Nepal: bergen die blijven bekoren

Nepal, het kleine Aziatische land geprangd tussen grote broers India en China en een pak stevige 8000-ers, heeft al vele generaties reizigers kunnen bekoren. Van avonturiers op zoek naar een vleugje Oosterse cultuur tot stevige stappers op zoek naar een nieuwe fysieke uitdaging. Waar ligt het geheim van zijn aantrekkingskracht? We vragen het aan Tom De Bondt, Karavaan-reisbegeleider en echte Nepal-kenner.

Tekst: Tom De Bondt & Veerle Stoffelen // Foto’s: Tom De Bondt

Wanneer trok je voor het eerst naar Nepal?

Tom: “Zo’n 20 jaar geleden. Ik trok toen met een groep naar het Manaslu-gebied in het noorden van Nepal, tegen de grens met Tibet. Geen evidente periode trouwens, want er heerste toen in Nepal een burgeroorlog tussen de maoïstische rebellen en het regeringsleger. De trekking in het Manaslu-gebied was nog een gesloten trek. Dat betekent dat er maar een beperkt aantal toeristen per jaar wordt toegelaten om de impact klein te houden; in het geval van de Manaslu-trekking waren dat er toen 500. Het betekent ook dat je alles wat je nodig hebt zelf in en uit het gebied moet dragen. We betaalden een hoge fee, er waren nog geen lodges en we kampeerden de ganse trekking van 18 dagen.

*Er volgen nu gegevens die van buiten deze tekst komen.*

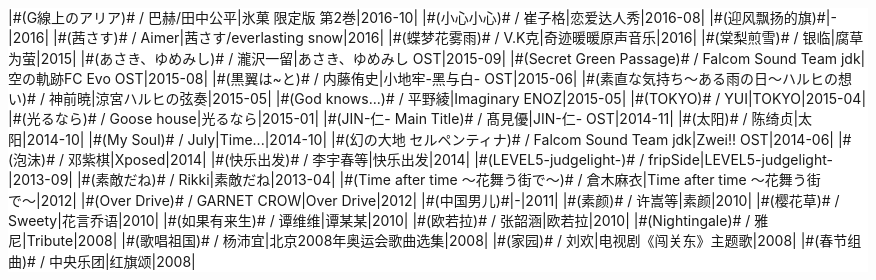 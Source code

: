 |#(G線上のアリア)# / 巴赫/田中公平|氷菓 限定版 第2巻|2016-10|
|#(小心小心)# / 崔子格|恋爱达人秀|2016-08|
|#(迎风飘扬的旗)#|-|2016|
|#(茜さす)# / Aimer|茜さす/everlasting snow|2016|
|#(蝶梦花雾雨)# / V.K克|奇迹暖暖原声音乐|2016|
|#(棠梨煎雪)# / 银临|腐草为萤|2015|
|#(あさき、ゆめみし)# / 瀧沢一留|あさき、ゆめみし OST|2015-09|
|#(Secret Green Passage)# / Falcom Sound Team jdk|空の軌跡FC Evo OST|2015-08|
|#(黒翼は~と)# / 内藤侑史|小地牢-黑与白- OST|2015-06|
|#(素直な気持ち〜ある雨の日〜ハルヒの想い)# / 神前暁|涼宮ハルヒの弦奏|2015-05|
|#(God knows...)# / 平野綾|Imaginary ENOZ|2015-05|
|#(TOKYO)# / YUI|TOKYO|2015-04|
|#(光るなら)# / Goose house|光るなら|2015-01|
|#(JIN-仁- Main Title)# / 髙見優|JIN-仁- OST|2014-11|
|#(太阳)# / 陈绮贞|太阳|2014-10|
|#(My Soul)# / July|Time...|2014-10|
|#(幻の大地 セルペンティナ)# / Falcom Sound Team jdk|Zwei!! OST|2014-06|
|#(泡沫)# / 邓紫棋|Xposed|2014|
|#(快乐出发)# / 李宇春等|快乐出发|2014|
|#(LEVEL5-judgelight-)# / fripSide|LEVEL5-judgelight-|2013-09|
|#(素敵だね)# / Rikki|素敵だね|2013-04|
|#(Time after time 〜花舞う街で〜)# / 倉木麻衣|Time after time 〜花舞う街で〜|2012|
|#(Over Drive)# / GARNET CROW|Over Drive|2012|
|#(中国男儿)#|-|2011|
|#(素颜)# / 许嵩等|素颜|2010|
|#(樱花草)# / Sweety|花言乔语|2010|
|#(如果有来生)# / 谭维维|谭某某|2010|
|#(欧若拉)# / 张韶涵|欧若拉|2010|
|#(Nightingale)# / 雅尼|Tribute|2008|
|#(歌唱祖国)# / 杨沛宜|北京2008年奥运会歌曲选集|2008|
|#(家园)# / 刘欢|电视剧《闯关东》主题歌|2008|
|#(春节组曲)# / 中央乐团|红旗颂|2008|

Ik herinner me ook dat het er heel koud was, ‘s nachts tot -20°. We moesten veel drinken tegen hoogteziekte, waardoor we ’s nachts regelmatig uit onze tent moesten kruipen om te plassen. Om ons te wassen, kregen we een kommetje warm water. Onze bottines waren ‘s morgens bevroren. Voor mij was dat echt een fysiek zware reis. Op het einde was ik té vermoeid. Het heeft me geleerd om mijn energie te doseren bij een meerdaagse trekking.”

Ben je sinds die reis gebeten door de Nepal-microbe?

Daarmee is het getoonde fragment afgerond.